# What kind of dog is this?



## ArmorOfGod (Jul 26, 2006)

http://i7.tinypic.com/2131x12.jpg 

I found him about 6 weeks ago in a parking lot near my wife's work.  He was sitting quietly by the door of an empty retail unit.  I called him over and he happily bounced to me.  Needless to say, my wife decided to add to our family that day.It took some medications and baths for his fur to grow back on his tail and feet, but now he is a happy and very smart little puppy.  I figure someone dropped him off due to his tail and feet, but we fixed that with no problem.Does anyone have an opinion on what kind of dog he may be?  Of course, I know he is a "Carolina porch dog" (aka a mutt), but I would like to see what others think he may be a mix of.AoG


----------



## Lisa (Jul 26, 2006)

What ever he is, he is adorable.   I like 'Carolina porch dog'

Looks like there is some shepard in there.  Probably so many mixes it will be hard to tell for sure.


----------



## Tarot (Jul 26, 2006)

To me, he looks like a german shepard and lab mix.  What a sweet baby!  Can we see more pics please!


----------



## HKphooey (Jul 26, 2006)

Tarot said:
			
		

> To me, he looks like a german shepard and lab mix.
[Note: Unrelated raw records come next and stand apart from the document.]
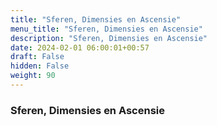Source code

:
 ```yaml
---
title: "Sferen, Dimensies en Ascensie"
menu_title: "Sferen, Dimensies en Ascensie"
description: "Sferen, Dimensies en Ascensie"
date: 2024-02-01 06:00:01+00:57
draft: False
hidden: False
weight: 90
---
```

### Sferen, Dimensies en Ascensie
What a sweet baby! Can we see more pics please!


 
I agree with the shepard/lab mix.  And a few others.  That is awesome of you to take him in to your home.


----------



## Cruentus (Jul 26, 2006)

I am no breed ID expert by any stretch, especially when it comes to puppies; but I definatily see the German Shepard/lab mix as well. It could be a pit/GS mix though, given how far apart the eyes are, but it is hard to tell.

You will be able to tell better as he grows up and gains his adult size and dimensions.

He is a cutie, though. take care of him!


----------



## stone_dragone (Jul 26, 2006)

I am not an expert either, but I see a little Shepherd and possibly some Rotweiler (sp?) in him...maybe even some Siamese...wait, thats what he ate, my bad!

Seeming as it does that he chose you as much as you chose him, take care of him and he'll be the mostest loyalest dog ever (improper grammar intended for emphasis).


----------



## Rich Parsons (Jul 26, 2006)

Tulisan said:
			
		

> I am no breed ID expert by any stretch, especially when it comes to puppies; but I definatily see the German Shepard/lab mix as well. It could be a pit/GS mix though, given how far apart the eyes are, but it is hard to tell.
> 
> You will be able to tell better as he grows up and gains his adult size and dimensions.
> 
> He is a cutie, though. take care of him!



I agree with Tulisan that it could be a Pit/Shepard mix. The ex had a Pit Lab mix and they do generate some nice looking and loveable dogs.


----------



## michaeledward (Jul 26, 2006)

I'm thinking the nose isn't right for a shepard, lab or pit. How big are those feet? The markings remind me of my leonbergers, but the ears stand up to much.

Please Neuter or Spay your animals.


----------



## terryl965 (Jul 26, 2006)

Sure is cute and you are a great person to take in a dog.
Terry


----------



## Paul B (Jul 26, 2006)

Aww..poor kid! I'm very happy to hear he now has a home.


----------



## Fluffy (Jul 26, 2006)

That's a good looking dog, is what it is.


----------



## Kacey (Jul 26, 2006)

I'll tell you the same thing the vet told me when I brought mine home from the shelter - wait and see what he looks like when he grows up!

Mine started like this and turned into this... so you never know!


----------



## mantis (Jul 26, 2006)

michaeledward said:
			
		

> I'm thinking the nose isn't right for a shepard, lab or pit. How big are those feet? The markings remind me of my leonbergers, but the ears stand up to much.
> 
> Please Neuter or Spay your animals.


i know nothing about dogs.  What does spraying do?


----------



## Ceicei (Jul 27, 2006)

Cute, definitely cute!!  More pics of the pup please!!!!  I need more "aaawwww" moments.

- Ceicei


----------



## michaeledward (Jul 27, 2006)

mantis said:
			
		

> i know nothing about dogs. What does spraying do?


 
Spraying disperses a liquid in a funnel like shape in a specific direction. "Spray the hose on the garden". 

Spay (No 'r') is to remove the female reproductive organs from an animal.

Neuter is to remove the functionality of the male reproductive organs.


----------



## Jade Tigress (Jul 27, 2006)

To it looks like a shepherd/pit mix primarily, probably had lab in it too. Most likely the offspring of 2 other mutts. It it the cutest little thing. Lucky pup that you found it.


----------



## John Brewer (Jul 27, 2006)

My friend ran a few kennels in a past life and agrees with the Shepard Lab mix, however he also said at that age it's pretty hard to tell.

Enjoy!


----------



## crushing (Jul 27, 2006)

michaeledward said:
			
		

> "Spray the hose on the garden".


 

Okaaaaaay, but I don't understand why you would spray a horse on the garden.:idunno: 


:uhyeah:


----------



## ArmorOfGod (Jul 27, 2006)

I would give an update picture, but "Ollie" (the puppy) chewed through the usb cable for my camera.....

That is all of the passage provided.